Management’s Responsibility for the Financial Statements
Management is responsible for the preparation and fair presentation of these combined financial statements in accordance with accounting principles generally accepted in the United States of America; this includes the design, implementation and maintenance of internal control relevant to the preparation and fair presentation of the combined financial statements that are free from material misstatement, whether due to fraud or error.
Auditor’s Responsibility
Our responsibility is to express an opinion on these combined financial statements based on our audit. We conducted our audits in accordance with auditing standards generally accepted in the United States of America.
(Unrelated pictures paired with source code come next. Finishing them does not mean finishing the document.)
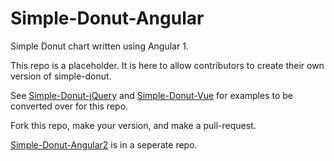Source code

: # Simple-Donut-Angular

Simple Donut chart written using Angular 1.

This repo is a placeholder. It is here to allow contributors to create their own version of simple-donut.

See [Simple-Donut-jQuery](https://github.com/simple-donut/simple-donut-jquery) and [Simple-Donut-Vue](https://github.com/simple-donut/simple-donut-vue) for examples to be converted over for this repo.

Fork this repo, make your version, and make a pull-request.

[Simple-Donut-Angular2](https://github.com/simple-donut/simple-donut-angular2) is in a seperate repo.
Those standards require that we plan and perform the audit to obtain reasonable assurance about whether the combined financial statements are free from material misstatement.
An audit involves performing procedures to obtain evidence about the amounts and disclosures in the combined financial statements. The procedures selected depend on the auditor’s judgment, including the assessment of the risks of material misstatement of the financial statements, whether due to fraud or error. In making those risk assessments, the auditor considers internal control relevant to the entity’s preparation and fair presentation of the combined financial statements in order to design audit procedures that are appropriate in the circumstances, but not for the purpose of expressing an opinion on the effectiveness of the entity’s internal control. Accordingly, we express no such opinion. An audit includes evaluating the appropriateness of accounting policies used and the reasonableness of significant accounting estimates made by management, as well as evaluating the overall presentation of the combined financial statements.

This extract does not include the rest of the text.